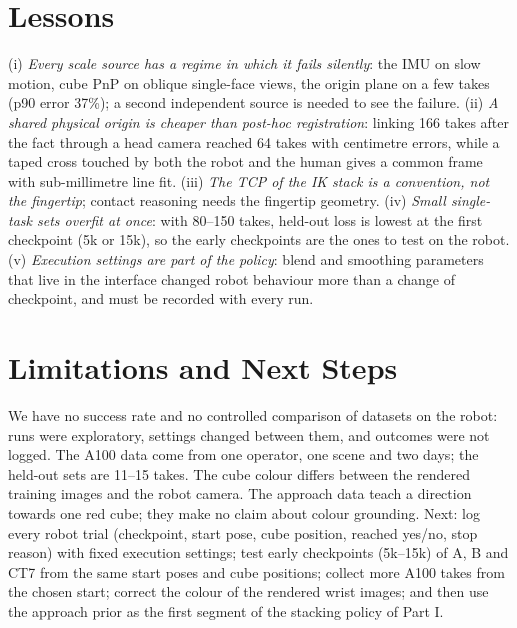 \documentclass[conference,10pt]{IEEEtran}
\begin{document}
\section{Lessons}\label{p2:sec:lessons}
(i) \emph{Every scale source has a regime in which it fails silently}: the IMU on slow motion, cube PnP on oblique single-face
views, the origin plane on a few takes (p90 error 37\%); a second independent source is needed to see the failure.
(ii) \emph{A shared physical origin is cheaper than post-hoc registration}: linking 166 takes after the fact through a head
camera reached 64 takes with centimetre errors, while a taped cross touched by both the robot and the human gives a common
frame with sub-millimetre line fit. (iii) \emph{The TCP of the IK stack is a convention, not the fingertip}; contact
reasoning needs the fingertip geometry. (iv) \emph{Small single-task sets overfit at once}: with 80--150 takes, held-out loss
is lowest at the first checkpoint (5k or 15k), so the early checkpoints are the ones to test on the robot. (v) \emph{Execution
settings are part of the policy}: blend and smoothing parameters that live in the interface changed robot behaviour more than
a change of checkpoint, and must be recorded with every run.

\section{Limitations and Next Steps}\label{p2:sec:lim}
We have no success rate and no controlled comparison of datasets on the robot: runs were exploratory, settings changed between
them, and outcomes were not logged. The A100 data come from one operator, one scene and two days; the held-out sets are 11--15
takes. The cube colour differs between the rendered training images and the robot camera. The approach data teach a direction
towards one red cube; they make no claim about colour grounding. Next: log every robot trial (checkpoint, start pose, cube
position, reached yes/no, stop reason) with fixed execution settings; test early checkpoints (5k--15k) of A, B and CT7 from
the same start poses and cube positions; collect more A100 takes from the chosen start; correct the colour of the rendered
wrist images; and then use the approach prior as the first segment of the stacking policy of Part I.
\end{document}
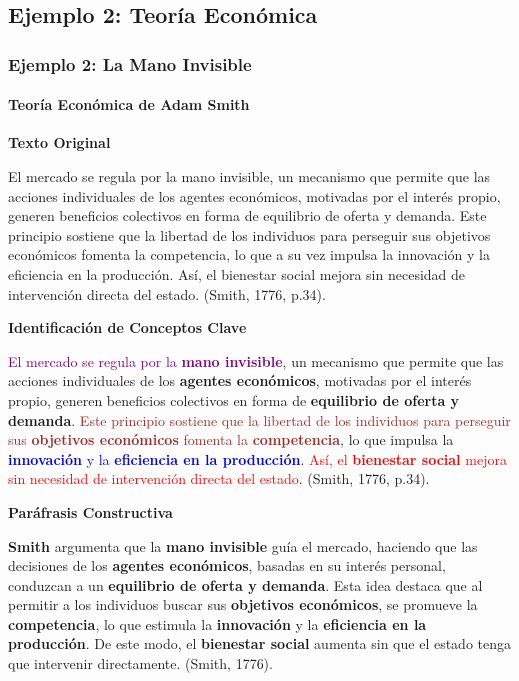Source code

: \documentclass[aspectratio=169]{beamer}
\begin{document}
\subsection{Ejemplo 2: Teoría Económica}

\begin{frame}[allowframebreaks]
	\frametitle{Ejemplo 2: La Mano Invisible}
	\framesubtitle{Teoría Económica de Adam Smith}
	
	\textbf{Texto Original}
	\begin{block}{}
		\small
		El mercado se regula por la mano invisible, un mecanismo que permite que las acciones individuales de los agentes económicos, motivadas por el interés propio, generen beneficios colectivos en forma de equilibrio de oferta y demanda. Este principio sostiene que la libertad de los individuos para perseguir sus objetivos económicos fomenta la competencia, lo que a su vez impulsa la innovación y la eficiencia en la producción. Así, el bienestar social mejora sin necesidad de intervención directa del estado. (Smith, 1776, p.34).
	\end{block}
	
	\framebreak
	
	\textbf{Identificación de Conceptos Clave}
	\begin{block}{}
		\small
		\textcolor{purple}{El mercado se regula por la \textbf{mano invisible}}, un mecanismo que permite que las acciones individuales de los \textbf{agentes económicos}, motivadas por el interés propio, generen beneficios colectivos en forma de \textbf{equilibrio de oferta y demanda}. \textcolor{brown}{Este principio sostiene que la libertad de los individuos para perseguir sus \textbf{objetivos económicos} fomenta la \textbf{competencia}}, lo que impulsa la \textcolor{blue}{\textbf{innovación} y la \textbf{eficiencia en la producción}}. \textcolor{red}{Así, el \textbf{bienestar social} mejora sin necesidad de intervención directa del estado}. (Smith, 1776, p.34).
	\end{block}
	
	\framebreak
	
	\textbf{Paráfrasis Constructiva}
	\begin{block}{}
		\small
		\textbf{Smith} argumenta que la \textbf{mano invisible} guía el mercado, haciendo que las decisiones de los \textbf{agentes económicos}, basadas en su interés personal, conduzcan a un \textbf{equilibrio de oferta y demanda}. Esta idea destaca que al permitir a los individuos buscar sus \textbf{objetivos económicos}, se promueve la \textbf{competencia}, lo que estimula la \textbf{innovación} y la \textbf{eficiencia en la producción}. De este modo, el \textbf{bienestar social} aumenta sin que el estado tenga que intervenir directamente. (Smith, 1776).
	\end{block}
\end{frame}
\end{document}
-*-
• **Assignment**:
Whichever lines of the records above hold the word "settings" should all be copied out.

• **Output for this exercise**:
settings are part of the policy}: blend and smoothing parameters that live in the interface changed robot behaviour more than
We have no success rate and no controlled comparison of datasets on the robot: runs were exploratory, settings changed between
position, reached yes/no, stop reason) with fixed execution settings; test early checkpoints (5k--15k) of A, B and CT7 from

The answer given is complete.